Werl. Der Aufbau einer Tagesbaustelle ist für die Mitarbeiter der Autobahnmeistereien ein großes Risiko. Um einen Fahrstreifen zu sperren, müssen sie auf die Autobahn laufen.
Heute wird Franz Grüne-Berz wieder spazieren gehen. Sobald er am späten Nachmittag seinen Dienst beendet hat, will er mit der Frau und den beiden Kindern eine Runde durch den Wald drehen. Die ist allerdings nicht annähernd vergleichbar mit dem Spaziergang, den der Straßenwärter nun antritt.
Plötzlich steht Franz Grüne-Berz mitten auf der Autobahn. Mit einem Verkehrsschild in der Hand. Und auch wenn der Begriff in dieser Situation unangemessen scheint: Ja, das was der 36-Jährige da gerade veranstaltet, wirkt fast wie ein Spaziergang. Kurz hat er gezögert, doch als der richtige Moment gekommen ist, schlendert er über die Fahrbahn. Scheinbar locker, ohne eine Spur von Angst. „Das sieht nur so aus”, sagt er und lächelt. „Da entscheiden Zentimeter. Ich frage mich selbst oft: Was hast du da gerade gemacht?”

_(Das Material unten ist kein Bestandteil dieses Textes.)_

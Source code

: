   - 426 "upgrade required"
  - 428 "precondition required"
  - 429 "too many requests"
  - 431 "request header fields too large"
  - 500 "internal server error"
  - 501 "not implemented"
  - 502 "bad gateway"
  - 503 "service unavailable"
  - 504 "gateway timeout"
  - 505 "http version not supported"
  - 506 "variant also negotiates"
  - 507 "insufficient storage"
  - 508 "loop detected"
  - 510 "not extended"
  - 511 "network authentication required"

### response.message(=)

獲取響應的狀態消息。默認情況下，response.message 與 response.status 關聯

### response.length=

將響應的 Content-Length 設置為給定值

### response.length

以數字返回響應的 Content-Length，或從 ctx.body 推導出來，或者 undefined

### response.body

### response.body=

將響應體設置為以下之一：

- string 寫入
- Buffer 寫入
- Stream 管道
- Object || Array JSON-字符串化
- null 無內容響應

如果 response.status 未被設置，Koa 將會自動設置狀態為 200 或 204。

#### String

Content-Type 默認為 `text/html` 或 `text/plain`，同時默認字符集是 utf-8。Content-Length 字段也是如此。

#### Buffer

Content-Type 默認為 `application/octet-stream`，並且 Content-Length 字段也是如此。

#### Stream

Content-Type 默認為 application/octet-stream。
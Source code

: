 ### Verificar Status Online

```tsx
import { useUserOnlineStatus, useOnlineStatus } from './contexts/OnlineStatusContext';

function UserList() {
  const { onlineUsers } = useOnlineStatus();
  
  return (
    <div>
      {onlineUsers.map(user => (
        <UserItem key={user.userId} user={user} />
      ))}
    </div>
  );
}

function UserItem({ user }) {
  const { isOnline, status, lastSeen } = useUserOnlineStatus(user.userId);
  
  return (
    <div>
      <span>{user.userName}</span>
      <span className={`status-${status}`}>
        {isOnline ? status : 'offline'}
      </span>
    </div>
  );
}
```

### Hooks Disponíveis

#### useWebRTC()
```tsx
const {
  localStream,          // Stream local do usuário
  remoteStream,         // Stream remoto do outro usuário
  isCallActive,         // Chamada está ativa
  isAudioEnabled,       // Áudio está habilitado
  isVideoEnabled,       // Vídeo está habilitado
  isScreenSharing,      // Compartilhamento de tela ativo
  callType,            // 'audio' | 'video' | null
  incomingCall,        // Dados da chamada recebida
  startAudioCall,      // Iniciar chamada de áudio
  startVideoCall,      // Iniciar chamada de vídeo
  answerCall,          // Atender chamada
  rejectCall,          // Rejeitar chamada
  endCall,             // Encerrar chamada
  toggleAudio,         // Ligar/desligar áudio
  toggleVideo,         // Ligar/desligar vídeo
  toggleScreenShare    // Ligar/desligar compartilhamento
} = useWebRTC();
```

Es ist kurz nach neun am Morgen in der Höhe von Werl. Auf der A 44 rollt der Verkehr Richtung Kassel. Lkw donnern mit rumpelnden Anhängern vorbei, Sportflitzer sind nur Sekundenbruchteile als farbige Sprenkel zu erkennen, ein Kombi drängelt sich mit stotterndem Motor vor einen Kleinwagen.
Nach wenigen Minuten bildet sich der Stau
Doch nun sind sie da: Die Spaßverderber von der Autobahnmeisterei Werl. Sie werden den rechten der beiden Fahrstreifen sperren um dort eine Induktionsschleife zu erneuern, eine in den Boden eingelassene Drahtschleife zur Erfassung von Verkehrsdaten. Die Autos werden gleich nur noch auf einer Spur rollen, nach ein paar Minuten wird sich ein Stau bilden. „An die zwei Stunden wird das wohl dauern”, erklärt Anke Nölting, Leiterin Verkehr bei Straßen.NRW.
Bis zu 80 dieser so genannten Tagesbaustellen gibt es täglich auf den Autobahnen Nordrhein-Westfalens. Die orange gekleideten Männer der Autobahnmeistereien rücken aus, um Reparaturen zu erledigen. Um den Wildwuchs an Seitenstreifen zu bändigen. Um Kanäle zu reinigen, um Schilder zu säubern. „Um den Verkehrsfluss auf der Autobahn nachhaltig zu gewährleisten”, wie Straßen.NRW-Sprecher Bernd Löchter sagt.
Fluchende Autofahrer
Einige Autofahrer schimpfen. Sie gestikulieren wild, manch einer hupt wutschnaubend. „Das macht mir nichts. Das ist schließlich unser Job”, sagt Franz Grüne-Berz achselzuckend und blickt auf die Autokette, die sich wie ein schläfriger Lindwurm an ihm vorbeischlängelt.
Zweimal ist der 36-Jährige in den zurückliegenden Minuten über die Fahrbahn spaziert. Hat erst das Schild mit der rotgeränderten 100 und dann einige hundert Meter weiter das mit der 80 auf dem Mittelstreifen platziert. Nun haben er und sein Kollege ihren Lkw mit der riesigen Absperrtafel auf dem gesperrten Streifen geparkt und verlegen davor die Warnschwellen. „Wachrüttelschwellen” nennen die Männer die gelblichen Kunststoffmatten. Wie in jedem Beruf gibt es bei den Straßenwärtern ein eigenes Vokabular. Dazu gehört auch das Wort „abgeschossen”. Und abgeschossen wird niemand gerne. Denn wer abgeschossen wird, der hat es nicht unfallfrei über die Bahn geschafft. Im Schnitt betrauern die NRW-Straßenwärter den Verlust eines Kollegen im Jahr.
Sprung über die Schutzplanke
„Ein paar Mal war es schon brenzlig”, erinnert sich Franz Grüne-Berz. Da rettete er sich mit einem beherzten Sprung über die Schutzplanke. Dass ein Autofahrer sämtliche Schilder ignoriert hatte und in den orangefarbenen Lkw der Autobahnmeisterei raste – „schon vorgekommen”, sagt Grüne-Berz.
Eine gute Versicherung, die hat er selbstverständlich. Und stets hat er die Worte seiner Frau im Ohr: „Sei vorsichtig!”. Ein Appell, die sie ihm allmorgendlich mit auf den Weg gibt. „Keine Sorge”, sagt Franz Grüne-Berz dann. „Ich komm' schon wieder zurück!”